Here’s a little known fact: a gentlemen’s club may not charge an exotic dancer fees to work at the club if the club is attempting to classify dancers at independent contractors. This practice violates the Fair Labor Standards Act.

Great article from the Houston Chronicle on this issue.

Dancer sues over labor violations at Dickinson gentlemen’s club

Gabrielle Banks, Staff writer

A woman who worked for more than a year at a Dickinson strip club sued over allegations the manager never paid her regular wages and skimmed off her tip money to pay the doorman and “house mother,” among others. Houston lawyer Jarrett L. Ellzey said there’s a pattern of this kind of payment scheme at strip clubs across the country.

BRIAN BLANCO, STR / NYT

After a year, a strip club worker had had enough of putting up with less.

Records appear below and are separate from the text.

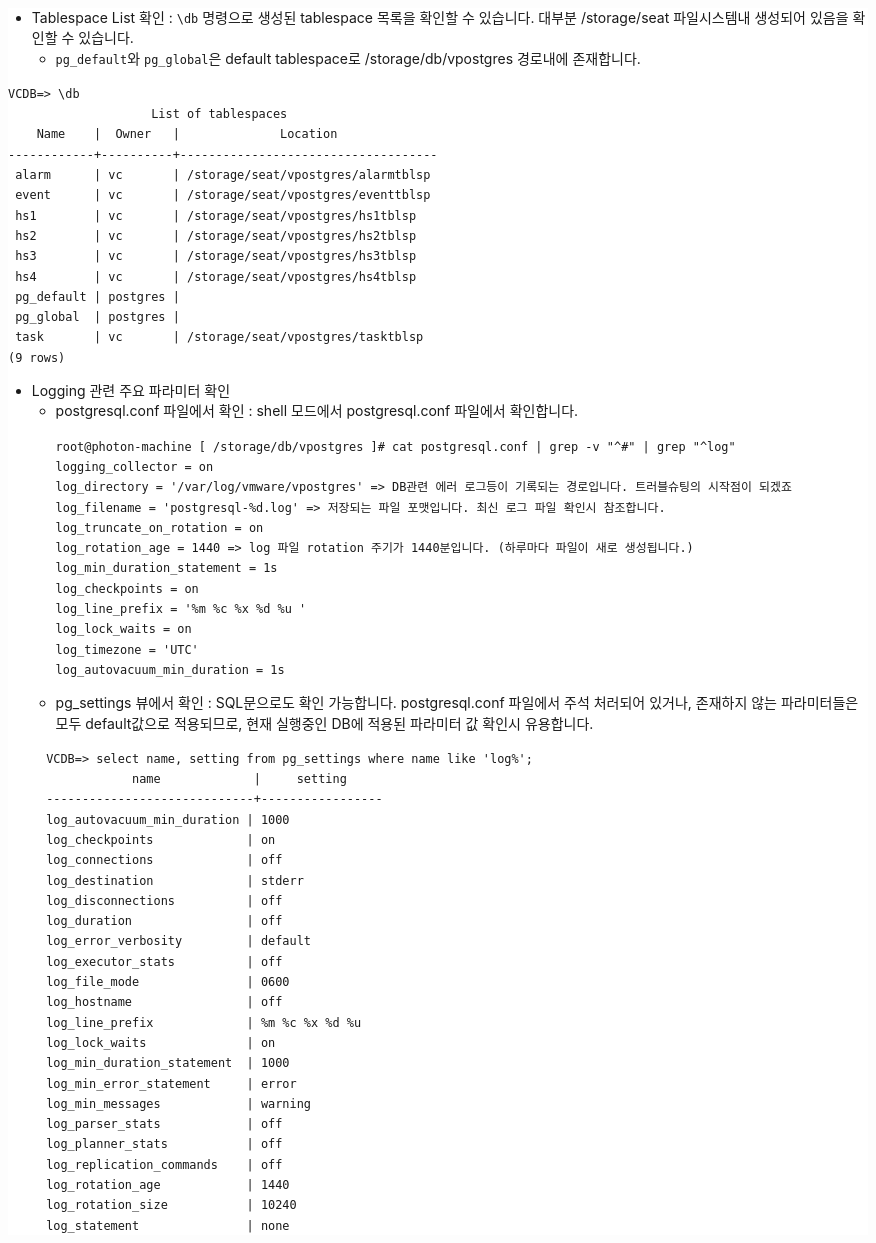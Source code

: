 - Tablespace List 확인 : `\db` 명령으로 생성된 tablespace 목록을 확인할 수 있습니다. 대부분 /storage/seat 파일시스템내 생성되어 있음을 확인할 수 있습니다. 
  * `pg_default`와 `pg_global`은 default tablespace로  /storage/db/vpostgres 경로내에 존재합니다.

```
VCDB=> \db
                    List of tablespaces
    Name    |  Owner   |              Location
------------+----------+------------------------------------
 alarm      | vc       | /storage/seat/vpostgres/alarmtblsp
 event      | vc       | /storage/seat/vpostgres/eventtblsp
 hs1        | vc       | /storage/seat/vpostgres/hs1tblsp
 hs2        | vc       | /storage/seat/vpostgres/hs2tblsp
 hs3        | vc       | /storage/seat/vpostgres/hs3tblsp
 hs4        | vc       | /storage/seat/vpostgres/hs4tblsp
 pg_default | postgres |
 pg_global  | postgres |
 task       | vc       | /storage/seat/vpostgres/tasktblsp
(9 rows)

```

- Logging 관련 주요 파라미터 확인
  * postgresql.conf 파일에서 확인 : shell 모드에서 postgresql.conf 파일에서 확인합니다. 
    ```
    root@photon-machine [ /storage/db/vpostgres ]# cat postgresql.conf | grep -v "^#" | grep "^log"
    logging_collector = on
    log_directory = '/var/log/vmware/vpostgres' => DB관련 에러 로그등이 기록되는 경로입니다. 트러블슈팅의 시작점이 되겠죠
    log_filename = 'postgresql-%d.log' => 저장되는 파일 포맷입니다. 최신 로그 파일 확인시 참조합니다.
    log_truncate_on_rotation = on 
    log_rotation_age = 1440 => log 파일 rotation 주기가 1440분입니다. (하루마다 파일이 새로 생성됩니다.)
    log_min_duration_statement = 1s
    log_checkpoints = on
    log_line_prefix = '%m %c %x %d %u '
    log_lock_waits = on
    log_timezone = 'UTC'
    log_autovacuum_min_duration = 1s
    ```
  * pg_settings 뷰에서 확인 : SQL문으로도 확인 가능합니다. postgresql.conf 파일에서 주석 처러되어 있거나, 존재하지 않는 파라미터들은 모두 default값으로 적용되므로, 현재 실행중인 DB에 적용된 파라미터 값 확인시 유용합니다.
  ```
    VCDB=> select name, setting from pg_settings where name like 'log%';
                name             |     setting
    -----------------------------+-----------------
    log_autovacuum_min_duration | 1000
    log_checkpoints             | on
    log_connections             | off
    log_destination             | stderr
    log_disconnections          | off
    log_duration                | off
    log_error_verbosity         | default
    log_executor_stats          | off
    log_file_mode               | 0600
    log_hostname                | off
    log_line_prefix             | %m %c %x %d %u
    log_lock_waits              | on
    log_min_duration_statement  | 1000
    log_min_error_statement     | error
    log_min_messages            | warning
    log_parser_stats            | off
    log_planner_stats           | off
    log_replication_commands    | off
    log_rotation_age            | 1440
    log_rotation_size           | 10240
    log_statement               | none
  ```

Stacey Kibodeaux, 21, who goes by the stage name Illusion, sued a Dickinson club on behalf of herself and other exotic dancers at the Heartbreakers Gentlemen’s Club and its manager (named in court documents as Whitey Doe), claiming they weren’t paying the workers the minimum wage or covering overtime expenses mandated by federal law. Management also unlawfully skimmed money off her tips, she says.

Jarrett L. Ellzey, a labor and employment lawyer who represents the woman, said Kibodeaux’s is one of dozens of such cases around the country targeting what he called a pervasive practice of forcing strippers to pay to work, failing to pay them the mandatory minimum wage and fraudulently classifying dancers as independent contractors.

“You have these club owners who are 99 percent men taking advantage of vulnerable young females who desperately need to work and are unaware of their rights under federal law,” Ellzey said.

An employee who answered the phone at the Heartbreakers club said the manager was not immediately available for comment. She confirmed that he goes by Whitey but his real name is George Forster.

The club boasts online that it’s friendly to smokers and offers “incredibly comfortable seating in separate and distinct seating areas to suit your mood.” It’s “the perfect place to have your corporate, birthday or bachelor parties with over 23,000 sq. feet and the most beautiful entertainers that Texas has to offer.” Ladies are welcome, according to the homepage.

Kibodeaux worked multiple shifts each week at the club from November 2018 through December 2019, performing stage and table dances and entertaining customers in VIP rooms, all while nude or semi-nude. The case alleges that for the past three years all dancers at the club were classified as contractors and denied traditional wages.

The lawsuit filed Tuesday in Galveston federal court says the business fails to pay workers minimum wage or overtime as part of a scheme to classify her and other dancers at the club at 3200 Gulf Freeway as independent contractors. She says the club also forced her and her coworkers to pay illegal kickbacks that were billed as “house fees” for taking the stage.

The manager fined dancers for arriving late and set prices for VIP dances, according to court documents. If they didn’t come out of the locker room when the DJ called their stage name, their pay was docked. If they didn’t follow the rules, they would be “suspended, fined, fired, or otherwise disciplined,” the lawsuit says.